China's yuan eked out a tiny gain on Wednesday after its biggest swings since 2005 earlier this week, suggesting Beijing's promise of currency flexibility will not produce the rapid gains its trading partners would like.

Whatever its daily gyrations, analysts suspect the yuan will be allowed to rise over time but at a pace that is too slow to narrow China's huge trade surplus with the United States soon.

That could prompt U.S. and other officials meeting at a Group of 20 summit in Canada this weekend to press Beijing further over what its new currency policy will mean in practice.

The United States has officially welcomed China's weekend announcement signaling it was ditching a two-year peg to the dollar, but the country's largest federation of labor unions has already run out of patience, calling for renewed pressure on Beijing from G20 and the U.S. Congress.

The de-pegging story was overblown, said Adam Carr, a senior economist at broker ICAP in Sydney. It lacked substance, given China was never going to make huge inroads into revaluation, he said.

More importantly, it over-emphasized the value of the currency in the Chinese/world growth narrative -- an appreciating yuan is not going to rebalance the world, he added.

The yuan rose 0.02 percent on Wednesday, the third trading day after the central bank said it would allow greater flexibility for the currency but keep appreciation gradual.

That modest move brought the overall gain since the central bank's announcement to just 0.2 percent, a contrast to the market excitement generated on Monday when the currency rose nearly 0.5 percent for its biggest one-day rise since its landmark revaluation in 2005.

That rise gave way to a fall on Tuesday, before Wednesday's flat trade.

Significant dollar purchases by state-controlled banks appeared to be on behalf of the central bank, suggesting the authority continues to exercise a heavy hand in controlling the currency's value, traders said.

YUAN GAINS NOT A SURE THING

Beijing's decision to free the yuan helped fuel a global market rally on Monday on hopes that a stronger yuan would boost spending in the world's third-largest economy and increase its demand for foreign goods, giving a much-needed boost to a global recovery.

That impact has since faded, with Asian stock markets and commodities-linked currencies such as the Australian dollar giving up some of their gains.

The last three days have showed that hopes for a one-way appreciation are wishful thinking.
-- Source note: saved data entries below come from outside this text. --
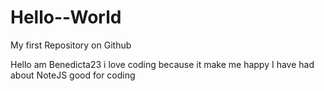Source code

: # Hello--World
My first Repository on Github

Hello am Benedicta23 i love coding because it make me happy
I have had about NoteJS good for coding
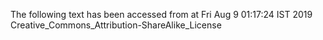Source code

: The following text has been accessed from at Fri Aug 9 01:17:24 IST 2019
Creative_Commons_Attribution-ShareAlike_License
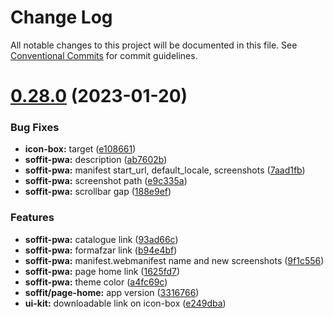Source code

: # Change Log

All notable changes to this project will be documented in this file.
See [Conventional Commits](https://conventionalcommits.org) for commit guidelines.

# [0.28.0](https://github.com/AliMD/alwatr/compare/v0.27.0...v0.28.0) (2023-01-20)

### Bug Fixes

- **icon-box:** target ([e108661](https://github.com/AliMD/alwatr/commit/e1086612704f8763daea1e1b0c58d21e580a4d66))
- **soffit-pwa:** description ([ab7602b](https://github.com/AliMD/alwatr/commit/ab7602b90d8a6fa62e0e34109dd42f01e248cfc2))
- **soffit-pwa:** manifest start_url, default_locale, screenshots ([7aad1fb](https://github.com/AliMD/alwatr/commit/7aad1fb7f2dc8eb290ddbd51f05335f9c3d8fc77))
- **soffit-pwa:** screenshot path ([e9c335a](https://github.com/AliMD/alwatr/commit/e9c335a5088e8f8fc14d8b0f208caa5190e02021))
- **soffit-pwa:** scrollbar gap ([188e9ef](https://github.com/AliMD/alwatr/commit/188e9ef27ffda13b37a881997e74ee80a55b1f38))

### Features

- **soffit-pwa:** catalogue link ([93ad66c](https://github.com/AliMD/alwatr/commit/93ad66c9728a2809dcb044b164dc505177ad9f68))
- **soffit-pwa:** formafzar link ([b94e4bf](https://github.com/AliMD/alwatr/commit/b94e4bf87338448021534d27262638fe24cacfd9))
- **soffit-pwa:** manifest.webmanifest name and new screenshots ([9f1c556](https://github.com/AliMD/alwatr/commit/9f1c55638c0ce40357056b0a5df1eafa0d80799f))
- **soffit-pwa:** page home link ([1625fd7](https://github.com/AliMD/alwatr/commit/1625fd7991dfe5b91078d9fb475ef9f39e2aaaf2))
- **soffit-pwa:** theme color ([a4fc69c](https://github.com/AliMD/alwatr/commit/a4fc69cd382843ea1adbf4eb4ff7aabd5eb269a1))
- **soffit/page-home:** app version ([3316766](https://github.com/AliMD/alwatr/commit/3316766f7470b1648d9ec7e4c8feb52996113713))
- **ui-kit:** downloadable link on icon-box ([e249dba](https://github.com/AliMD/alwatr/commit/e249dba12c34665792ccd1c4215cb50e5e6a00e2))
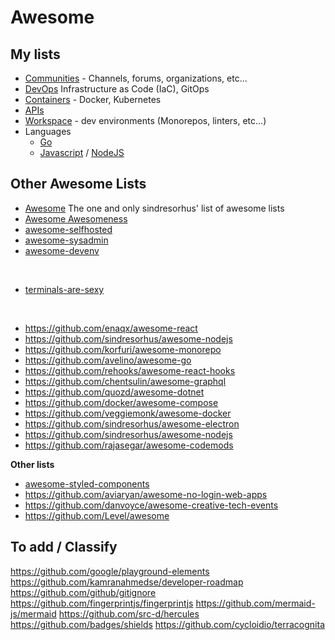 # Awesome

## My lists

* [Communities](./awesome-communities.md) - Channels, forums, organizations, etc...
* [DevOps](./awesome-devops.md) Infrastructure as Code (IaC), GitOps
* [Containers](./awesome-containers.md) - Docker, Kubernetes
* [APIs](./awesome-apis.md)
* [Workspace](./awesome-workspace.md) - dev environments (Monorepos, linters, etc...)
* Languages
  * [Go](./awesome-go.md)
  * [Javascript](./awesome-frontend.md) / [NodeJS](./awesome-nodejs.md)




## Other Awesome Lists

* [Awesome](https://github.com/sindresorhus/awesome) The one and only sindresorhus' list of awesome lists
* [Awesome Awesomeness](https://github.com/bayandin/awesome-awesomeness)
* [awesome-selfhosted](https://github.com/awesome-selfhosted/awesome-selfhosted)
* [awesome-sysadmin](https://github.com/awesome-foss/awesome-sysadmin)
* [awesome-devenv](https://github.com/jondot/awesome-devenv)

<br/>

* [terminals-are-sexy](https://github.com/k4m4/terminals-are-sexy)

<br/>

* https://github.com/enaqx/awesome-react
* https://github.com/sindresorhus/awesome-nodejs
* https://github.com/korfuri/awesome-monorepo
* https://github.com/avelino/awesome-go
* https://github.com/rehooks/awesome-react-hooks
* https://github.com/chentsulin/awesome-graphql
* https://github.com/quozd/awesome-dotnet
* https://github.com/docker/awesome-compose
* https://github.com/veggiemonk/awesome-docker
* https://github.com/sindresorhus/awesome-electron
* https://github.com/sindresorhus/awesome-nodejs
* https://github.com/rajasegar/awesome-codemods

**Other lists**  
* [awesome-styled-components](https://github.com/styled-components/awesome-styled-components)
* https://github.com/aviaryan/awesome-no-login-web-apps
* https://github.com/danvoyce/awesome-creative-tech-events
* https://github.com/Level/awesome


## To add / Classify

https://github.com/google/playground-elements
https://github.com/kamranahmedse/developer-roadmap
https://github.com/github/gitignore
https://github.com/fingerprintjs/fingerprintjs
https://github.com/mermaid-js/mermaid
https://github.com/src-d/hercules
https://github.com/badges/shields
https://github.com/cycloidio/terracognita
We can tell that they are quite serious about allowing for two-way fluctuations, said Isaac Meng, an analyst with BNP Paribas in Beijing.

Meng said the yuan appeared to be genuinely tracking a basket of other global currencies this time as opposed to the period from mid-2005 to mid-2008, when the reference to a basket was more words than practice.

After two days that saw some of the greatest volatility in the yuan since the revaluation, it traded in a much narrower range on Wednesday, keeping the market guessing as to what the new currency regime would ultimately look like.

A Reuters poll of 33 economists on Monday forecast the yuan would rise to 6.67 per dollar by the end the year, an increase of just 2.4 percent from late last week and similar to the appreciation implied by offshore non-deliverable forwards.

LONG RUN STILL POSITIVE

In the long run, the shift to more two-way movement in the yuan will give the central another lever for keeping the world's third-largest economy on track, helping along important structural adjustments that will see its role as a global consumer rise and its reliance on exports ease somewhat.

To the extent that allowing greater exchange rate appreciation helps rebalancing domestic demand from investment to consumption, that would help, Brian Coulton, head of global economics at Fitch Ratings, said in the Dealing Room, a Reuters chatroom.

In addition, we do think there are inflation pressures and allowing the exchange rate to appreciate would again help mitigate that.

Similarly, despite the initial market disappointment now that the central bank will not allow any steep gains in the yuan, its reforms will still help to gradually revive a commodity price rally, said Tim Condon, chief Asia economist with ING.

We view the restoration of a yuan appreciation trend as part of the normalization of monetary policy, Condon said in a research report.

Just as the crisis forced a change in monetary policy settings, it threw commodity imports off their steady growth trend. We think the (slow) return of policies to their pre-crisis settings will be accompanied by the return of trend growth in commodity imports.

Still, following only modest gains in the yuan this week, some did not take such a positive view of the new regime.

We strongly urge further effort by both the U.S. and other G20 governments until China takes specific steps on a scale that addresses the scale of the imbalance, said Richard Trumka, the president of the AFL-CIO, the largest U.S. federation of labor unions.